Source texts of formatted documents:

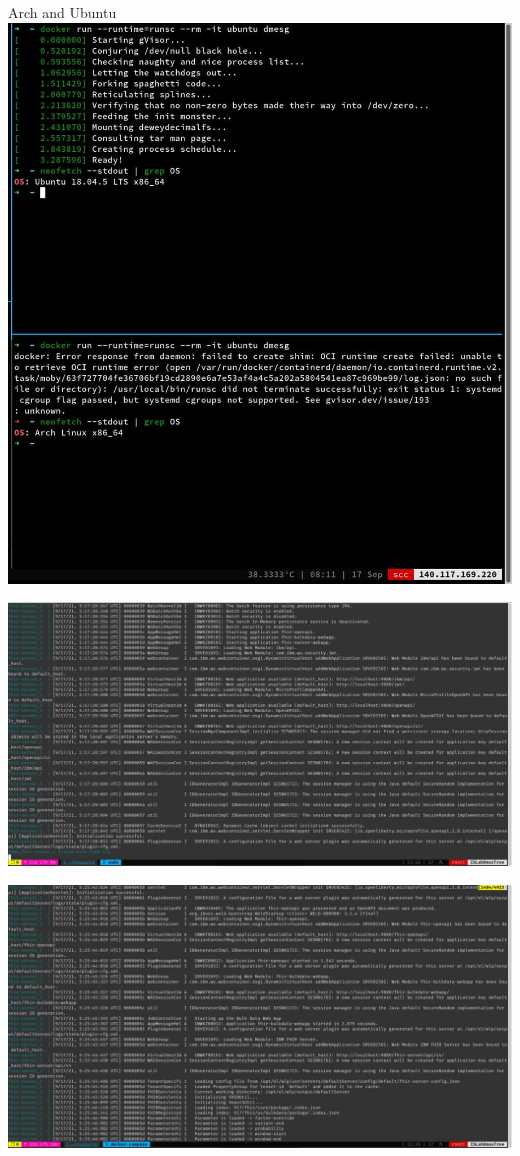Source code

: \documentclass{beamer}
\begin{document}
\begin{CJK*}{UTF8}{bsmi}
  \begin{frame}{Arch and Ubuntu}
    \centering
    \includegraphics[height=.95\textheight]{photo_2021-09-17_15-59-52.jpg}
  \end{frame}

  \begin{frame}
    \includegraphics[width=\textwidth]{photo_2021-09-17_16-01-14.jpg}
  \end{frame}

  \begin{frame}
    \includegraphics[width=\textwidth]{photo_2021-09-17_16-16-15.jpg}
  \end{frame}


\end{CJK*}
\end{document}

AIM OF THE EXERCISE: Exact copy, no pictures: reproduce every entry shown above.

ANSWER SECTION:
Source code

: \documentclass{beamer}
\begin{document}
\begin{CJK*}{UTF8}{bsmi}
  \begin{frame}{Arch and Ubuntu}
    \centering
    \includegraphics[height=.95\textheight]{photo_2021-09-17_15-59-52.jpg}
  \end{frame}

  \begin{frame}
    \includegraphics[width=\textwidth]{photo_2021-09-17_16-01-14.jpg}
  \end{frame}

  \begin{frame}
    \includegraphics[width=\textwidth]{photo_2021-09-17_16-16-15.jpg}
  \end{frame}


\end{CJK*}
\end{document}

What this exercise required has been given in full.